In their final assignment of error, the plaintiffs contend that the trial court erred in finding that their claims against Ms. Pritchard had prescribed. This judg*708ment was rendered on April 13, 2010 and was timely appealed.

In reviewing a peremptory exception of prescription, an appellate court will review the entire record to determine whether the trial court’s finding of fact was manifestly erroneous. Katz v. Allstate Ins. Co., 2004-1133, p. 2 (La.App. 4 Cir. 2/2/05), 917 So.2d 443, 444. When evidence is received on the trial of the exception, the factual conclusions of the trial court are reviewed by the appellate court under the manifest error-clearly wrong standard. Id. Louisiana law provides no prescriptive period specifically applicable to a declaratory judgment action. | ^Instead, courts must look to the cause of action that forms the underlying basis of the request in determining which prescriptive period applies, dela Vergne v. dela Vergne, 99-0364, p. 8 (La.App. 4 Cir. 11/17/99), 745 So.2d 1271, 1275.

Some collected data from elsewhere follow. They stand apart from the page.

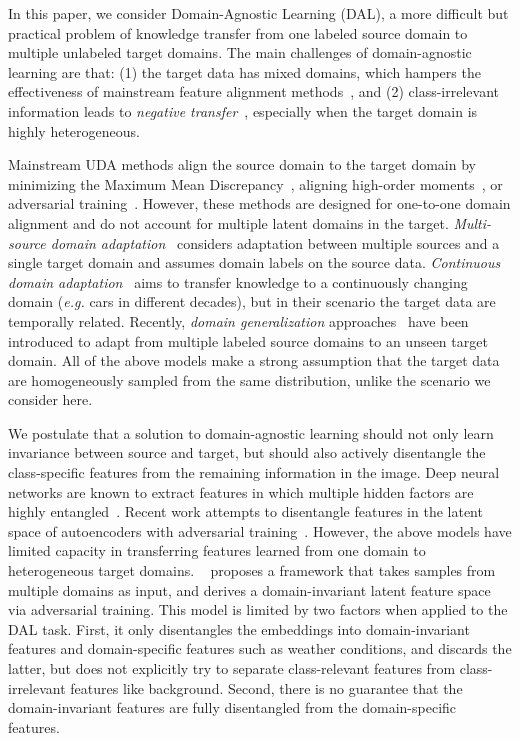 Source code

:\documentclass{article}
\begin{document}
In this paper, we consider Domain-Agnostic Learning (DAL), a more difficult but practical problem of knowledge transfer from one labeled source domain to multiple unlabeled target domains. The main challenges of domain-agnostic learning are that: (1) the target data has mixed domains, which hampers the effectiveness of mainstream feature alignment methods~\cite{long2015, SunS16a, MCD_2018}, and 
(2) class-irrelevant information leads to \textit{negative transfer}~\cite{pan2010survey}, especially when the target domain is highly heterogeneous. 

Mainstream UDA methods align the source domain to the target domain by minimizing the Maximum Mean Discrepancy~\cite{long2015,ddc}, aligning high-order moments~\cite{SunS16a, cmd}, or adversarial training~\cite{DANN, adda}. However, these methods are designed for one-to-one domain alignment and do not account for multiple latent domains in the target. \textit{Multi-source domain adaptation}~\cite{domainnet, xu2018deep, Mansour_nips2018} considers adaptation between multiple sources and a single target domain and assumes domain labels on the source data. 
\textit{Continuous domain adaptation}~\cite{continuous_DA} aims to transfer knowledge to a continuously changing domain (\textit{e.g.} cars in different decades), but in their scenario the target data are temporally related.
Recently, \textit{domain generalization} approaches~\cite{li2018domain,domain_generalization, li2018domain_} have been introduced to adapt from multiple labeled source domains to an unseen target domain. All of the above models make a strong assumption that the target data are homogeneously sampled from the same distribution, unlike the scenario we consider here. 

We postulate that a solution to domain-agnostic learning should not only learn invariance between source and target, but should also actively disentangle the class-specific features from the remaining information  in the image.
Deep neural networks are known to extract features in which multiple hidden factors are highly entangled~\cite{bengio2013representation}. 
Recent work attempts to disentangle features in the latent space of autoencoders with adversarial training~\cite{dida, detachandattach, cisac_gan, drit}. However, the above models have limited capacity in transferring features learned from one domain to heterogeneous target domains. 
~\citet{ufdn} proposes a framework that takes samples from multiple domains as input, and derives a domain-invariant latent feature space via adversarial training. This model is limited by two factors when applied to the DAL task. First, it only disentangles the embeddings into domain-invariant features and domain-specific features such as weather conditions, and discards the latter, 
but does not explicitly try to separate class-relevant features from class-irrelevant features like background.
Second, there is no guarantee that the domain-invariant features are fully disentangled from the domain-specific features.
\end{document}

In the instant case, AWFC’s underlying claim sounds in tort for breach of fiduciary duty or fraud. These offenses have a li-berative prescriptive period of one year, which commences to run when the other party has knowledge of the wrongful act. See La. C.C. art. 3492; see also La. R.S. 12:1502.

Based on the record before this Court, we know that on June 14,1996, Mr. Pritch-ard obtained records from the Levee District showing that Ms. Pritchard had had the boathouse lease changed into her name as lessee. We also know that on June 9, 1997, Mr. Pritchard listed the boathouse as community property in his sworn descriptive list in connection with his divorce from Ms. Pritchard. Mr. Pritchard had knowledge of Ms. Pritchard’s alleged wrongful act on these dates. Accordingly, the one year prescriptive period began to run on June 14, 1996 or June 9, 1997 at the latest.

On November 10, 2003, Mr. Pritchard and Mr. Brown obtained a judgment recognizing them as co-equal owners of AWFC. Therefore, at this time, Mr. Pritchard and Mr. Brown, jointly, as sole officers of AWFC had actual knowledge that Ms. Pritchard had purloined the lease. However, they did not file suit until October of 2008. This is more than one year after having actual knowledge of what Ms. Pritchard did back in 1991. Their action against Ms. Pritchard had clearly prescribed.

^CONCLUSION

The plaintiffs’ appeal of the judgments for no cause of action regarding both the mandamus and petitory actions is untimely. There is no error in the trial court’s maintaining of the defendant’s exception of prescription. Accordingly, for the foregoing reasons, the judgment of the trial court is affirmed.

AFFIRMED.

JONES, J., concurs in part and dissents in part with reasons.

KIRBY, J., concurs in part and dissents in part for the reasons assigned by Judge JONES.